▶ _Task objective_
No image is to be carried over; reproduce the rest of the listing word for word.

▶ _Supplied entries_
■ ■ ■ ■ ■

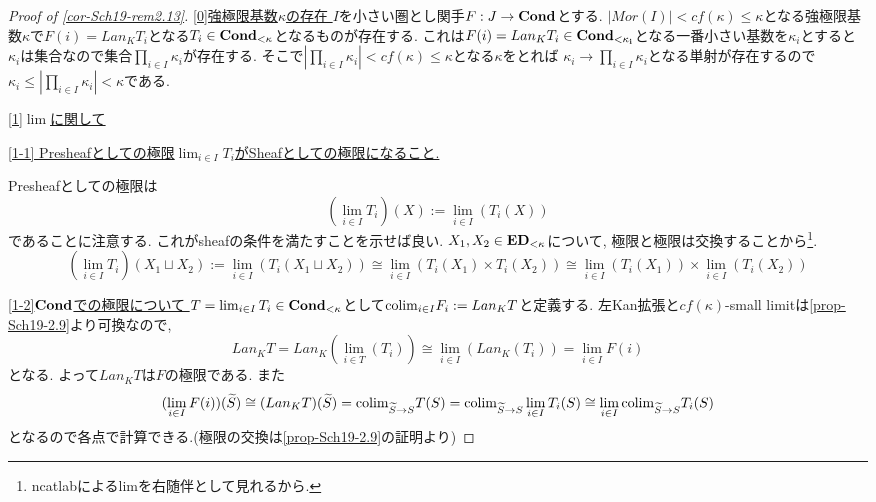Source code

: \documentclass[dvipdfmx,a4paper,11pt]{article}
\newcommand{\colim}{{\rm colim}}
\theoremstyle{definition}
\begin{document}
\begin{proof}[Proof of \ref{cor-Sch19-rem2.13}]

\underline{[0]強極限基数$\kappa$の存在 }
$I$を小さい圏とし関手$F : J \to {\bf Cond}$とする.
$|Mor(I)| < cf(\kappa) \le \kappa$となる強極限基数$\kappa$で$F(i) = Lan_{K}T_i$となる$T_i \in {\bf Cond_{<\kappa}}$となるものが存在する.
これは$F(i) = Lan_{K}T_i \in {\bf Cond_{< \kappa_i}}$となる一番小さい基数を$\kappa_i$とすると
$\kappa_i$は集合なので集合$\prod_{i \in I}\kappa_i$が存在する. 
そこで$|\prod_{i \in I}\kappa_i| < cf(\kappa) \le \kappa$となる$\kappa$をとれば
$\kappa_i \to \prod_{i \in I}\kappa_i$となる単射が存在するので$\kappa_i \le |\prod_{i \in I}\kappa_i| < \kappa$である. 

\underline{ [1]$\lim$に関して }

\underline{ [1-1] Presheafとしての極限$\lim_{i \in I}T_i$がSheafとしての極限になること.}

Presheafとしての極限は
$$
(\lim_{i \in I}T_i)(X):=\lim_{i \in I}(T_{i}(X))
$$
であることに注意する. これがsheafの条件を満たすことを示せば良い.
$X_1, X_2 \in {\bf ED}_{< \kappa}$について, 極限と極限は交換することから\footnote{ncatlabによるlimを右随伴として見れるから.}.
$$
(\lim_{i \in I}T_i)(X_1 \sqcup  X_2 ) 
:= \lim_{i \in I}(T_i(X_1\sqcup X_2))
\cong 
\lim_{i \in I}(T_i(X_1)\times T_i( X_2))
\cong
\lim_{i \in I}(T_i(X_1))\times \lim_{i \in I}(T_i( X_2))
$$

 \underline{ [1-2]${\bf Cond}$での極限について }
 $T = \lim_{i \in I}T_i \in {\bf Cond}_{< \kappa}$として$\colim_{i \in I}F_i := Lan_{K}T$と定義する.
 左Kan拡張と$cf(\kappa)$-small limitは\ref{prop-Sch19-2.9}より可換なので, 
 $$
 Lan_{K}T=Lan_K(\lim_{i \in T}(T_i))\cong \lim_{i \in I}(Lan_{K}(T_i))
 =\lim_{i \in I}F(i)
 $$
 となる. よって$ Lan_{K}T$は$F$の極限である. 
  また
 $$
 (\lim_{i \in I}F(i))(\widetilde{S})
 \cong
  (Lan_{K}T)(\widetilde{S})
  =\colim_{\widetilde{S} \to S}T(S)
  =\colim_{\widetilde{S} \to S} \lim_{i \in I}T_i(S)
  \cong
   \lim_{i \in I} \colim_{\widetilde{S} \to S} T_i(S)
 $$
 となるので各点で計算できる.(極限の交換は\ref{prop-Sch19-2.9}の証明より)
 

\end{proof}
\end{document}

■ ■ ■ ■ ■

▶ _Solution for this exercise_
Source code

: \documentclass[dvipdfmx,a4paper,11pt]{article}
\newcommand{\colim}{{\rm colim}}
\theoremstyle{definition}
\begin{document}
\begin{proof}[Proof of \ref{cor-Sch19-rem2.13}]

\underline{[0]強極限基数$\kappa$の存在 }
$I$を小さい圏とし関手$F : J \to {\bf Cond}$とする.
$|Mor(I)| < cf(\kappa) \le \kappa$となる強極限基数$\kappa$で$F(i) = Lan_{K}T_i$となる$T_i \in {\bf Cond_{<\kappa}}$となるものが存在する.
これは$F(i) = Lan_{K}T_i \in {\bf Cond_{< \kappa_i}}$となる一番小さい基数を$\kappa_i$とすると
$\kappa_i$は集合なので集合$\prod_{i \in I}\kappa_i$が存在する. 
そこで$|\prod_{i \in I}\kappa_i| < cf(\kappa) \le \kappa$となる$\kappa$をとれば
$\kappa_i \to \prod_{i \in I}\kappa_i$となる単射が存在するので$\kappa_i \le |\prod_{i \in I}\kappa_i| < \kappa$である. 

\underline{ [1]$\lim$に関して }

\underline{ [1-1] Presheafとしての極限$\lim_{i \in I}T_i$がSheafとしての極限になること.}

Presheafとしての極限は
$$
(\lim_{i \in I}T_i)(X):=\lim_{i \in I}(T_{i}(X))
$$
であることに注意する. これがsheafの条件を満たすことを示せば良い.
$X_1, X_2 \in {\bf ED}_{< \kappa}$について, 極限と極限は交換することから\footnote{ncatlabによるlimを右随伴として見れるから.}.
$$
(\lim_{i \in I}T_i)(X_1 \sqcup  X_2 ) 
:= \lim_{i \in I}(T_i(X_1\sqcup X_2))
\cong 
\lim_{i \in I}(T_i(X_1)\times T_i( X_2))
\cong
\lim_{i \in I}(T_i(X_1))\times \lim_{i \in I}(T_i( X_2))
$$

 \underline{ [1-2]${\bf Cond}$での極限について }
 $T = \lim_{i \in I}T_i \in {\bf Cond}_{< \kappa}$として$\colim_{i \in I}F_i := Lan_{K}T$と定義する.
 左Kan拡張と$cf(\kappa)$-small limitは\ref{prop-Sch19-2.9}より可換なので, 
 $$
 Lan_{K}T=Lan_K(\lim_{i \in T}(T_i))\cong \lim_{i \in I}(Lan_{K}(T_i))
 =\lim_{i \in I}F(i)
 $$
 となる. よって$ Lan_{K}T$は$F$の極限である. 
  また
 $$
 (\lim_{i \in I}F(i))(\widetilde{S})
 \cong
  (Lan_{K}T)(\widetilde{S})
  =\colim_{\widetilde{S} \to S}T(S)
  =\colim_{\widetilde{S} \to S} \lim_{i \in I}T_i(S)
  \cong
   \lim_{i \in I} \colim_{\widetilde{S} \to S} T_i(S)
 $$
 となるので各点で計算できる.(極限の交換は\ref{prop-Sch19-2.9}の証明より)
 

\end{proof}
\end{document}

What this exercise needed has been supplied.